QML – QML - Week 7

Statistical significance

Suppose you have a treatment that you suspect may alter performance on a certain task. You compare the means of your control and experimental groups (say 20 subjects in each sample). Further, suppose a significance test indicates a significant difference, with a p-value of 0.01. Which of the following statements are FALSE?

You have absolutely disproved the null hypothesis (that is, there is no difference between the population means).
You have found the probability of the null hypothesis being true.
You have absolutely proved your experimental hypothesis (that there is a difference between the population means).
You can deduce the probability of the experimental hypothesis being true.
You know, if you decide to reject the null hypothesis, the probability that you are making the wrong decision.
You have a reliable experimental ﬁnding in the sense that if, hypothetically, the experiment were repeated a great number of times, you would obtain a signiﬁcant result on 99% of occasions.

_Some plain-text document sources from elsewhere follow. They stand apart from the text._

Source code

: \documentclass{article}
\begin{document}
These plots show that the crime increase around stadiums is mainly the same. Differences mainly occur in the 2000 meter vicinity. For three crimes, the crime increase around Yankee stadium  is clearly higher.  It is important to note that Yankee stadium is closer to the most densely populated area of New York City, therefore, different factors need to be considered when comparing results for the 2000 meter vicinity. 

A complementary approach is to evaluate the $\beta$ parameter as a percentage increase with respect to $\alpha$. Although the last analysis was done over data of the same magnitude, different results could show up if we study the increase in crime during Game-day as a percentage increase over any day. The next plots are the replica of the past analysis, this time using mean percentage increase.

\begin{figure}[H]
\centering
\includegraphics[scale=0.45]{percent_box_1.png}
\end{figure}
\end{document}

Which statements are false?

Statistical significance is not meaningful

Simulate N observations from two populations that have very similar means. Their difference is not linguistically meaningful.
N is sample size: from 50 to 500.
For each N, simulate N observations 100 times (100 draws). For each draw get the p-value of the difference. So 100 p-values for each N.

Statistical significance is not meaningful

What a p-value really means

P-value

A p-value is the probability of finding a difference as large as or larger than the difference found, assuming there is no difference (i.e. the null hypothesis that the difference is 0).

The “null hypothesis” is always true.
You can only reject the null hypothesis, not disprove it nor prove it.
The p-value is not about the probability that the difference is not 0.
The p-value does not tell you anything about the replicability of the results.

Group activity

Focus on the results sections of these papers and discuss how they compare with one another.

How are the statistical approaches different? Which papers focus more on general directional patterns vs more precise estimation? How are the results weighted and use as evidence?

Let’s discuss!

Now share your thoughts with the class.